**How to complete this task:** A faithful transcription of all the entries below is needed, without the pictures.

START Supplied material

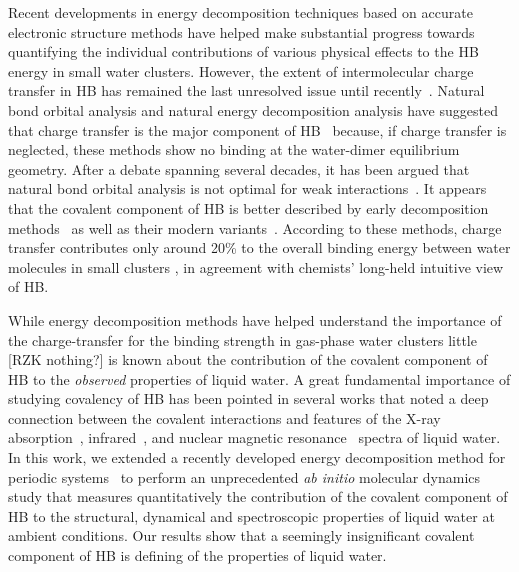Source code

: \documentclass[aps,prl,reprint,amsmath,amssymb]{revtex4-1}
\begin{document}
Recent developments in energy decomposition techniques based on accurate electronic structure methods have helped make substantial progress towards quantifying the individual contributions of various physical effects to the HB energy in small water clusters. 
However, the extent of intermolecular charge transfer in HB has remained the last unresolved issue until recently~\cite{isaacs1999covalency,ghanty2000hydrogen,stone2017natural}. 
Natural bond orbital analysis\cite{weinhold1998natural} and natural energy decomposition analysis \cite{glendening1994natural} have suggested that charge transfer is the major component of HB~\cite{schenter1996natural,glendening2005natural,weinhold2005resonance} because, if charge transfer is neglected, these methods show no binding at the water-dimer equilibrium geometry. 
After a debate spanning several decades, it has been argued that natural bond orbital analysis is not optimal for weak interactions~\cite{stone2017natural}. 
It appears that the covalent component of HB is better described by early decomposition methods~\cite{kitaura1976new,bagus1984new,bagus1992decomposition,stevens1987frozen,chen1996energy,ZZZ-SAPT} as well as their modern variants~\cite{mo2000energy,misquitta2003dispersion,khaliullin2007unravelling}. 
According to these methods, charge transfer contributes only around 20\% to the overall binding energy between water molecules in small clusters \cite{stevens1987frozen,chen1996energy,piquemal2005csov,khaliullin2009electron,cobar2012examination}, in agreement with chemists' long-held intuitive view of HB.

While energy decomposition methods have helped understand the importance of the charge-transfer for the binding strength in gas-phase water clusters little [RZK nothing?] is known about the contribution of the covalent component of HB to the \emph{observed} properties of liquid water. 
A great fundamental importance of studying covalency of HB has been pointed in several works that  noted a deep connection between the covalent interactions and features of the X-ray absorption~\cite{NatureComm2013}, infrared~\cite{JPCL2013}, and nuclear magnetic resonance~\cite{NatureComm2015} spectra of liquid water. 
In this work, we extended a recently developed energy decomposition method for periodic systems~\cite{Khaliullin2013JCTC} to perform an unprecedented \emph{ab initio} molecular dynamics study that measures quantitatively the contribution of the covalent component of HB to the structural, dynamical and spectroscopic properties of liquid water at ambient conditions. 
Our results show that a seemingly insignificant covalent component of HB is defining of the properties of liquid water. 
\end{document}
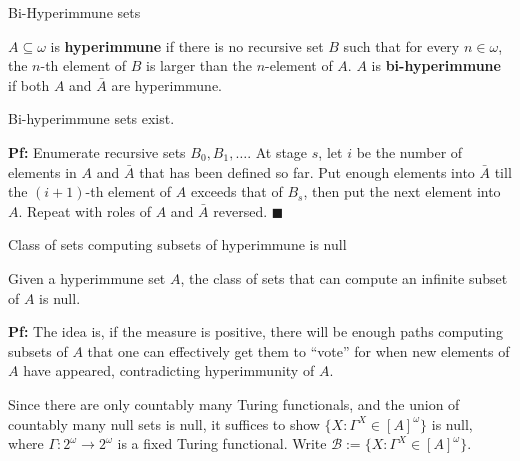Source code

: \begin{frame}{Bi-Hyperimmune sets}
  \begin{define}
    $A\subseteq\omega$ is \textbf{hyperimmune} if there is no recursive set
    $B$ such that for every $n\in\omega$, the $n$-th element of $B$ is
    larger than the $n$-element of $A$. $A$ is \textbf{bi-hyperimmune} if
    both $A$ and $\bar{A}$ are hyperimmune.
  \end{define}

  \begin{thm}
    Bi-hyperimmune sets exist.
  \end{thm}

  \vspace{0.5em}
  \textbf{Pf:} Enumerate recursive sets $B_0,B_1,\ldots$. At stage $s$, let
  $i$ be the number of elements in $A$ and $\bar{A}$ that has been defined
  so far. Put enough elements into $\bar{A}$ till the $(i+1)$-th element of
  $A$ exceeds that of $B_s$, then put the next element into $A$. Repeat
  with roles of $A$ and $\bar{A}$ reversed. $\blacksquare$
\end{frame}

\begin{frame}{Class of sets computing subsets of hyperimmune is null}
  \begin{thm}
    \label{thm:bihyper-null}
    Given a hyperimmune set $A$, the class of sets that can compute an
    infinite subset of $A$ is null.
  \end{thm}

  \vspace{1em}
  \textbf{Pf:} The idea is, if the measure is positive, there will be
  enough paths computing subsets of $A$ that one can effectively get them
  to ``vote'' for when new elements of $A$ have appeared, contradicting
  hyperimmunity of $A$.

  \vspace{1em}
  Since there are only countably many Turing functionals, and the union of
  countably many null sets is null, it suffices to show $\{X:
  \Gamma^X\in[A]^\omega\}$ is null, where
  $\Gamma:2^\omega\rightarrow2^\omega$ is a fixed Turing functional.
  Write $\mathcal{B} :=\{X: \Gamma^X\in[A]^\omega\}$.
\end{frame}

END Supplied material

**Exercise result:**
Source code

: \documentclass[aps,prl,reprint,amsmath,amssymb]{revtex4-1}
\begin{document}
Recent developments in energy decomposition techniques based on accurate electronic structure methods have helped make substantial progress towards quantifying the individual contributions of various physical effects to the HB energy in small water clusters. 
However, the extent of intermolecular charge transfer in HB has remained the last unresolved issue until recently~\cite{isaacs1999covalency,ghanty2000hydrogen,stone2017natural}. 
Natural bond orbital analysis\cite{weinhold1998natural} and natural energy decomposition analysis \cite{glendening1994natural} have suggested that charge transfer is the major component of HB~\cite{schenter1996natural,glendening2005natural,weinhold2005resonance} because, if charge transfer is neglected, these methods show no binding at the water-dimer equilibrium geometry. 
After a debate spanning several decades, it has been argued that natural bond orbital analysis is not optimal for weak interactions~\cite{stone2017natural}. 
It appears that the covalent component of HB is better described by early decomposition methods~\cite{kitaura1976new,bagus1984new,bagus1992decomposition,stevens1987frozen,chen1996energy,ZZZ-SAPT} as well as their modern variants~\cite{mo2000energy,misquitta2003dispersion,khaliullin2007unravelling}. 
According to these methods, charge transfer contributes only around 20\% to the overall binding energy between water molecules in small clusters \cite{stevens1987frozen,chen1996energy,piquemal2005csov,khaliullin2009electron,cobar2012examination}, in agreement with chemists' long-held intuitive view of HB.

While energy decomposition methods have helped understand the importance of the charge-transfer for the binding strength in gas-phase water clusters little [RZK nothing?] is known about the contribution of the covalent component of HB to the \emph{observed} properties of liquid water. 
A great fundamental importance of studying covalency of HB has been pointed in several works that  noted a deep connection between the covalent interactions and features of the X-ray absorption~\cite{NatureComm2013}, infrared~\cite{JPCL2013}, and nuclear magnetic resonance~\cite{NatureComm2015} spectra of liquid water. 
In this work, we extended a recently developed energy decomposition method for periodic systems~\cite{Khaliullin2013JCTC} to perform an unprecedented \emph{ab initio} molecular dynamics study that measures quantitatively the contribution of the covalent component of HB to the structural, dynamical and spectroscopic properties of liquid water at ambient conditions. 
Our results show that a seemingly insignificant covalent component of HB is defining of the properties of liquid water. 
\end{document}
Source code

: \begin{frame}{Bi-Hyperimmune sets}
  \begin{define}
    $A\subseteq\omega$ is \textbf{hyperimmune} if there is no recursive set
    $B$ such that for every $n\in\omega$, the $n$-th element of $B$ is
    larger than the $n$-element of $A$. $A$ is \textbf{bi-hyperimmune} if
    both $A$ and $\bar{A}$ are hyperimmune.
  \end{define}

  \begin{thm}
    Bi-hyperimmune sets exist.
  \end{thm}

  \vspace{0.5em}
  \textbf{Pf:} Enumerate recursive sets $B_0,B_1,\ldots$. At stage $s$, let
  $i$ be the number of elements in $A$ and $\bar{A}$ that has been defined
  so far. Put enough elements into $\bar{A}$ till the $(i+1)$-th element of
  $A$ exceeds that of $B_s$, then put the next element into $A$. Repeat
  with roles of $A$ and $\bar{A}$ reversed. $\blacksquare$
\end{frame}

\begin{frame}{Class of sets computing subsets of hyperimmune is null}
  \begin{thm}
    \label{thm:bihyper-null}
    Given a hyperimmune set $A$, the class of sets that can compute an
    infinite subset of $A$ is null.
  \end{thm}

  \vspace{1em}
  \textbf{Pf:} The idea is, if the measure is positive, there will be
  enough paths computing subsets of $A$ that one can effectively get them
  to ``vote'' for when new elements of $A$ have appeared, contradicting
  hyperimmunity of $A$.

  \vspace{1em}
  Since there are only countably many Turing functionals, and the union of
  countably many null sets is null, it suffices to show $\{X:
  \Gamma^X\in[A]^\omega\}$ is null, where
  $\Gamma:2^\omega\rightarrow2^\omega$ is a fixed Turing functional.
  Write $\mathcal{B} :=\{X: \Gamma^X\in[A]^\omega\}$.
\end{frame}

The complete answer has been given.